[UPDATE] Following some further analyses and great feedback, I have adjusted the engagement formulas to include adjustments for playing games on national television, as well as market size.

nba most engaging teams on social media twitter and facebook

1. Getting the Data

1.1. Twitter

I use “R” to access Twitter’s REST API, which provides programmatic access to tweets, user profiles, follower data, etc.* Instead of pulling all the information manually, I use a script that downloads up to +/- 3200 of the most recent tweets made by the selected accounts (in this case: all NBA teams) including the info I am interested in (retweets, favorites, replies, etc.). Once the data is downloaded, I save it in individual .json files for further analysis.

* The REST API does not provide access to real-time data (we would need the STREAMING API ), but since I’m interested in accounts instead of ongoing conversations, the REST API works better.

1.2. Facebook

Again, I use R to access the API. The fantastic “Rfacebook” library allows downloading information about public posts from public pages.
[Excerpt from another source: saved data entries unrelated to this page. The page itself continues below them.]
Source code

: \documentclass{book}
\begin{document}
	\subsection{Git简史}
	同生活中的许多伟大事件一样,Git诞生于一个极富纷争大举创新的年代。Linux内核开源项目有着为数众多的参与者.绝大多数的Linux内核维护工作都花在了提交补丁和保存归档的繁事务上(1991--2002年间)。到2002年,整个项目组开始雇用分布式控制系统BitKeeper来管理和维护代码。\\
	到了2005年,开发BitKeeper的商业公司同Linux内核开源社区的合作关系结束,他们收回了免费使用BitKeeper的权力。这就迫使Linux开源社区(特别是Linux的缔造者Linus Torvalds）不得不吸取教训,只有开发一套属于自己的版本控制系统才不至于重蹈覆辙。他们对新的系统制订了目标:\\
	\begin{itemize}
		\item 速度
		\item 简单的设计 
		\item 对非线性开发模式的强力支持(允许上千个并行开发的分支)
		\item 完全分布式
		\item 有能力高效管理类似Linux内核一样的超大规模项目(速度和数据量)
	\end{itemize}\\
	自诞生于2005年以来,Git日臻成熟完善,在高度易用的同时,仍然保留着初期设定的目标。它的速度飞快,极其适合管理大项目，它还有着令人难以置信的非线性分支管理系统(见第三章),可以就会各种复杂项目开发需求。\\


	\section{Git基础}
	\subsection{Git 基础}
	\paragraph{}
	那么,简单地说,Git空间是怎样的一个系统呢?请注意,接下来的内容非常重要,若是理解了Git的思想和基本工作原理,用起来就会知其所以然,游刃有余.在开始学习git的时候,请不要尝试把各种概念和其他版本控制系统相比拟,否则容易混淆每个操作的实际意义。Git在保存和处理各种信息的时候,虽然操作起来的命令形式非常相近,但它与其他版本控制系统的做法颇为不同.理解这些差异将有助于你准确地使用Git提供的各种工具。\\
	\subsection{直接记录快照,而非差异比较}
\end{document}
Instead of downloading a set number of posts, I restrict my data collection to a certain timeframe. In this case: the NBA season so far. More specifically, I include all posts made by the official Facebook pages of all NBA teams between the beginning of September 2016 (Naismith Memorial Basketball Hall of Fame Enshrinement) and the end of January 2017 (time of data collection).

2. Cleaning & Normalizing the Data

2.1. Followers / Fans

When looking at engagement on social media**, there are several confounding variables that need to be taken into account before starting any analysis. One of the most obvious (and also the easiest to fix) is the number of followers each team has. Logically, a team with more than 5.5 million followers (such as the Lakers) will naturally elicit more favorites and retweets than a team with ~ 560k followers (can people please start following the Utah Jazz), simply by having each tweet shown to a bigger audience. The same logic — of course — applies to Facebook, where the official Lakers page have ~ 22 million fans and Utah’s has about 1.2 million.

** The term “engagement” is used rather vaguely in both academia and the industry. For this analysis, I refer only to the behavioral component of engagement. Or rather: a crude proxy of it  — favorites and retweets for Twitter and Likes, Comments, and Shares for Facebook. To be perfectly clear here: This measure is rather a measure of the breadth than the depth of engagement because it does not tell us anything about “why” a Twitter user liked or favorited a tweet.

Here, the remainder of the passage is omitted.